O PCP considera que a "lei da Uber" é “iníqua e injusta”, num momento em que o setor “luta pelo seu futuro, por um serviço púbico para as populações”..

“Antes da entrada em vigor de uma lei injusta que vem criar este regime de privilégio para as multinacionais, o que é previsto é revogar a lei. É esse o desafio que deixamos do ponto de vista político e legislativo”, afirmou o deputado comunista Bruno Dias, em declarações aos jornalistas, na Assembleia da República, em Lisboa.

Depois de saberem que o PCP entregou a proposta, as associações representativas do setor do táxi instaram os profissionais de todo o país, que não estão em Lisboa, no Porto ou em Faro, a juntarem-se às manifestações que decorrem nestas cidades desde quarta-feira.

“Eu gostaria de aproveitar aqui este momento para pedir a todos os táxis do país que estão fora das cidades onde nós estamos concentrados, que no fim de semana se juntem a nós”, disse Florêncio Almeida, presidente da Associação Nacional de Transportadoras Rodoviárias em Automóveis Ligeiros (ANTRAL).

Numa comunicação aos taxistas que estão concentrados na Praça dos Restauradores, em Lisboa, há já três dias, o dirigente apelou também aos colegas que “tragam as famílias”.

“Porque eu compreendo, e todos temos de compreender, que nas aldeias o sistema do táxi não é igual ao das grandes cidades, eles têm clientes que são doentes, que têm hemodiálise, que têm muitos serviços que têm de ser prestados, e não se podem deslocar” às cidades onde decorrem as concentrações, apontou Florêncio Almeida.

Ao lado de Carlos Ramos, presidente da Federação Portuguesa do Táxi (FPT), o dirigente da ANTRAL considerou que “no fim de semana esses serviços não existem”, e por isso, será “de todo possível eles deslocarem-se a Lisboa” para apoiar o protesto.

Os taxistas em Lisboa, no Porto e em Faro cumprem hoje o terceiro dia de luta para travar a lei que regulamenta as plataformas eletrónicas de transporte de passageiros, como a Uber e a Cabify, que entra em vigor em 1 novembro.
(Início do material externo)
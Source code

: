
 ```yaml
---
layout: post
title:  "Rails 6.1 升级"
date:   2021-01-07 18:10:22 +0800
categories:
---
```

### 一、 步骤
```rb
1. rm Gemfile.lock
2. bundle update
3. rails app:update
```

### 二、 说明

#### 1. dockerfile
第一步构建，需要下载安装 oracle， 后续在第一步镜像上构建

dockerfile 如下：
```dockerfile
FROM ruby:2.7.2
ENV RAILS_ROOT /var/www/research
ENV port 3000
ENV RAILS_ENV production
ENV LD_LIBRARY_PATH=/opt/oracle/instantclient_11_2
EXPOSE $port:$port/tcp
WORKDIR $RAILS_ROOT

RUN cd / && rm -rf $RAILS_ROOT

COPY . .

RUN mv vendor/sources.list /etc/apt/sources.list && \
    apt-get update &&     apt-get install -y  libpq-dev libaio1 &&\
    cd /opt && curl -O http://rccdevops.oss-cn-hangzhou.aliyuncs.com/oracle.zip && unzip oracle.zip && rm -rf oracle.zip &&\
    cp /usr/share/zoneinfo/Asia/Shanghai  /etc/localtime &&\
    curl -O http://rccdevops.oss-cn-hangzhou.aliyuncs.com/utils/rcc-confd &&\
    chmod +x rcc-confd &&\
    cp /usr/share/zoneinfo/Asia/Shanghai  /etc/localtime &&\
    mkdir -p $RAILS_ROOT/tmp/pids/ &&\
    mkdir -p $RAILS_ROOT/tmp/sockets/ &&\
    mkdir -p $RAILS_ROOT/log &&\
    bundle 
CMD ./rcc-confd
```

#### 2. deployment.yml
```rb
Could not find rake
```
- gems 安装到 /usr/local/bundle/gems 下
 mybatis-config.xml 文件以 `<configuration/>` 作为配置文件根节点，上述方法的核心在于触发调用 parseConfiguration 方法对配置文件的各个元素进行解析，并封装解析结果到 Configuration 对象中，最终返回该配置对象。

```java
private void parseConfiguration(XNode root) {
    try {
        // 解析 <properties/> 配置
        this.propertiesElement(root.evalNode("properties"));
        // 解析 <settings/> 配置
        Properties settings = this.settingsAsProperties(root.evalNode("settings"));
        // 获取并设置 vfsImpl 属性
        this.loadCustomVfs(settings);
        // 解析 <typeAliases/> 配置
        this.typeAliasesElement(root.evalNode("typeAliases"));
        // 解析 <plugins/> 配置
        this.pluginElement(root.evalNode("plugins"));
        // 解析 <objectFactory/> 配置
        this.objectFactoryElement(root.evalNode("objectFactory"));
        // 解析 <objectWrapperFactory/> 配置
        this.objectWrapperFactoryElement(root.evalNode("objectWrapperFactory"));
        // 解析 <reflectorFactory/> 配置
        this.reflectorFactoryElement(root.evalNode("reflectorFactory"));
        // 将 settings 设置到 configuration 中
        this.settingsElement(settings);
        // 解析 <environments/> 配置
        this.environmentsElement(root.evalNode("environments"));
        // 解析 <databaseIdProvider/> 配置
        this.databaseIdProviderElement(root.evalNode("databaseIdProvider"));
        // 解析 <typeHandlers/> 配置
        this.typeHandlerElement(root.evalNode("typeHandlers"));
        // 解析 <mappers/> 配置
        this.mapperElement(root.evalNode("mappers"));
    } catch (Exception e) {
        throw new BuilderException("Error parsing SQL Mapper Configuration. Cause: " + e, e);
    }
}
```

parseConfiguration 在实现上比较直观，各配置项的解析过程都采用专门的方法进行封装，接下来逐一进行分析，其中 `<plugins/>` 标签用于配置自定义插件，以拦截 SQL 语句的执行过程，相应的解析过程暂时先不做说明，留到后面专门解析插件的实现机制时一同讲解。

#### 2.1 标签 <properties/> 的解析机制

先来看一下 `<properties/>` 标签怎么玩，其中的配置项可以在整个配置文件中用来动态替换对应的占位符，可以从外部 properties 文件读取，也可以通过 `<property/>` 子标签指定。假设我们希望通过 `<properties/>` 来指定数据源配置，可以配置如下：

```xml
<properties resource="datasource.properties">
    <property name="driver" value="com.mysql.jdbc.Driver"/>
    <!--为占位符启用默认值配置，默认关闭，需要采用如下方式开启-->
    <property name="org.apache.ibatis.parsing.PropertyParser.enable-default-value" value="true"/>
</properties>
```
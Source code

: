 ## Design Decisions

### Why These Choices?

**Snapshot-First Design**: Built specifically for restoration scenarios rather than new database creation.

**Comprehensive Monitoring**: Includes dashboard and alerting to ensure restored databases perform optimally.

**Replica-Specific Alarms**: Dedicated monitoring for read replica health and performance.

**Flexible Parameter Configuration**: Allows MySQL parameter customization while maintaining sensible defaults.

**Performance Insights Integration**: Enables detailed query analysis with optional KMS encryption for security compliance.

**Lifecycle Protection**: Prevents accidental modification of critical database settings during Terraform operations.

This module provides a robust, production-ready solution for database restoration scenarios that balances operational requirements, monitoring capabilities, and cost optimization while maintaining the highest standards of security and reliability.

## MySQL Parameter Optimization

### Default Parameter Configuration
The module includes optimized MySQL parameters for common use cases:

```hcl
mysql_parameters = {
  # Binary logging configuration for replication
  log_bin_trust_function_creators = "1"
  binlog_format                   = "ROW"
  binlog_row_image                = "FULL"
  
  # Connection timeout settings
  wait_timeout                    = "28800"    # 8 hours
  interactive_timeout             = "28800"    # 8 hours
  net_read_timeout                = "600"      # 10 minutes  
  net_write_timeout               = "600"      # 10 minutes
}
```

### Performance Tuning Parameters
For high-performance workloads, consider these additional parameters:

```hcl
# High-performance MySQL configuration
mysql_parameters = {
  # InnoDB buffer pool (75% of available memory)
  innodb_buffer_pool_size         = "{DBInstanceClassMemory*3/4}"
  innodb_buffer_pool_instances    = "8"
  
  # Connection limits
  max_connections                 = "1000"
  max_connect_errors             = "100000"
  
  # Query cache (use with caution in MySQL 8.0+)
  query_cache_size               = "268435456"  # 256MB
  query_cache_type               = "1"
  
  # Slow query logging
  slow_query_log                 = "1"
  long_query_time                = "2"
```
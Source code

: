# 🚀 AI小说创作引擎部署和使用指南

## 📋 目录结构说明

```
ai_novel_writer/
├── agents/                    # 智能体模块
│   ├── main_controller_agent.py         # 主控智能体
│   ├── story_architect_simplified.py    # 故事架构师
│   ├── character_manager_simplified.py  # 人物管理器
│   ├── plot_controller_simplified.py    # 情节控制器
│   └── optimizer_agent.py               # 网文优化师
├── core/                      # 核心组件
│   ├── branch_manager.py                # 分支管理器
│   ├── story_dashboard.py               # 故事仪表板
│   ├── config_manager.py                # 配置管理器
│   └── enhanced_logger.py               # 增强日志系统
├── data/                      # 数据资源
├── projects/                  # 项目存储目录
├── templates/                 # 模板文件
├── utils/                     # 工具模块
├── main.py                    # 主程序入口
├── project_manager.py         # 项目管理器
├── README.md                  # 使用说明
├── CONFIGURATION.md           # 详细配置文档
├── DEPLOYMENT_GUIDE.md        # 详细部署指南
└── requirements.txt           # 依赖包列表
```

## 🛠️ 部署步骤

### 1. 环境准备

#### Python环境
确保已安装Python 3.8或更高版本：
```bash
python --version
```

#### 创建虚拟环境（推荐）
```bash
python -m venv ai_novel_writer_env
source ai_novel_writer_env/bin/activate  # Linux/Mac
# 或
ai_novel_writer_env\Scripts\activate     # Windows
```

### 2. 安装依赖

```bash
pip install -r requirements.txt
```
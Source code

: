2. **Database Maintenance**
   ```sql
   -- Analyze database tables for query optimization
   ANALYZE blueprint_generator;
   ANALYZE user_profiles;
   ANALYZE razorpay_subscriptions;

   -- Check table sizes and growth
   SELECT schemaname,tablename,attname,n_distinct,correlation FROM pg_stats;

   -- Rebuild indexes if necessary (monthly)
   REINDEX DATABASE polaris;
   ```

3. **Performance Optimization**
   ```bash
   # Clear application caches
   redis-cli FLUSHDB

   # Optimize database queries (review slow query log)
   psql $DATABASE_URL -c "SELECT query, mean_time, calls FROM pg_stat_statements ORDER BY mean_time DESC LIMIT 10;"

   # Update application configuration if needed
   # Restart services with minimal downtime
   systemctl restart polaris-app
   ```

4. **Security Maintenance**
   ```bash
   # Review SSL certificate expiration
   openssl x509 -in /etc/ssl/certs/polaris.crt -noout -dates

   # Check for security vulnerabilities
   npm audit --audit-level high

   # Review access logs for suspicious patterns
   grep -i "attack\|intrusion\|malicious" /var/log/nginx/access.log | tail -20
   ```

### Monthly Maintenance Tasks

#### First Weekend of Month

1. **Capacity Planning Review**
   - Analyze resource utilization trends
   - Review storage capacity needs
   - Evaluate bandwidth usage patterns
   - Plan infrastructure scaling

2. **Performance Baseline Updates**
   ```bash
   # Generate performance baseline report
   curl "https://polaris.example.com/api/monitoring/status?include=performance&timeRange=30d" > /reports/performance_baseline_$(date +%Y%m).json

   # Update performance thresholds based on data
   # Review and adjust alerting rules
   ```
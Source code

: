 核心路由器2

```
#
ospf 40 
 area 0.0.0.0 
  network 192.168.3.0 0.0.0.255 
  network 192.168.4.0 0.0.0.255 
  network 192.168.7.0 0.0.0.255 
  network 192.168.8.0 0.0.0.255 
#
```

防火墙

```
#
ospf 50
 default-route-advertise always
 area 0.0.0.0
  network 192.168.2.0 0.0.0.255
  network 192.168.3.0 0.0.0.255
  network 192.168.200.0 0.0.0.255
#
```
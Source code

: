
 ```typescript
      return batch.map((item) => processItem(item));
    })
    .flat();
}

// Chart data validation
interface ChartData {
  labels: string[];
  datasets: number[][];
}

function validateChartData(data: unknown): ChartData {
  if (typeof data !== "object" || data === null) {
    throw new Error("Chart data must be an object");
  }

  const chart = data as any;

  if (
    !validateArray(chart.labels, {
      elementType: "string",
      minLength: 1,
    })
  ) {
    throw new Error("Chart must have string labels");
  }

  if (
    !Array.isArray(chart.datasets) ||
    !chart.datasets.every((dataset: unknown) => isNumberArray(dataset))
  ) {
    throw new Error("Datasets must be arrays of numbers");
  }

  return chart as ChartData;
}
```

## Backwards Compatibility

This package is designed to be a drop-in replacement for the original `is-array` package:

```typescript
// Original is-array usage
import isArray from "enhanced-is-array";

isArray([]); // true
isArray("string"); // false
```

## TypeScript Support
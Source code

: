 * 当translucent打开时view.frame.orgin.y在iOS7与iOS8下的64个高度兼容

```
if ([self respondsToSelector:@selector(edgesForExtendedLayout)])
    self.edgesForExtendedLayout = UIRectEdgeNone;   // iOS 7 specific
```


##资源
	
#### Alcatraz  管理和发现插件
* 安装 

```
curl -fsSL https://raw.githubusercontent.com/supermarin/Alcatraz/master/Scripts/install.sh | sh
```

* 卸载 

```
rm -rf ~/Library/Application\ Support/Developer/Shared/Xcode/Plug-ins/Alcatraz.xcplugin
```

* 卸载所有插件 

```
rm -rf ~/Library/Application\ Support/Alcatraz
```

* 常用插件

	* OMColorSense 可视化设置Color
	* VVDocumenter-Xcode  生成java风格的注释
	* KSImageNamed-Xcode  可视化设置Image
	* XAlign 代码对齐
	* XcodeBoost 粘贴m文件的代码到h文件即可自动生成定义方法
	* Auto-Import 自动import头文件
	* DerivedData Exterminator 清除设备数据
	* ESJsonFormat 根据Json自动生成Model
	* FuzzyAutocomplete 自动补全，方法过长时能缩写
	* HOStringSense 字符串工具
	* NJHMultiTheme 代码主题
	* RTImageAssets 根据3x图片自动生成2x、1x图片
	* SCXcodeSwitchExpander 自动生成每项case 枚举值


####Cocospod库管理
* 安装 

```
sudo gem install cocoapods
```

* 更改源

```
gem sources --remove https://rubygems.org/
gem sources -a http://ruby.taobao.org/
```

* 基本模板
Os taxistas pediram aos grupos parlamentares para que seja iniciado o procedimento de fiscalização sucessiva da constitucionalidade do diploma que regulamenta as plataformas eletrónicas, legislação promulgada pelo Presidente da República em 31 de julho.

As pretensões dos taxistas não foram atendidas pelos grupos parlamentares, após as reuniões que decorreram na quarta-feira, pelo que as associações representativas do setor decidiram manter a concentração.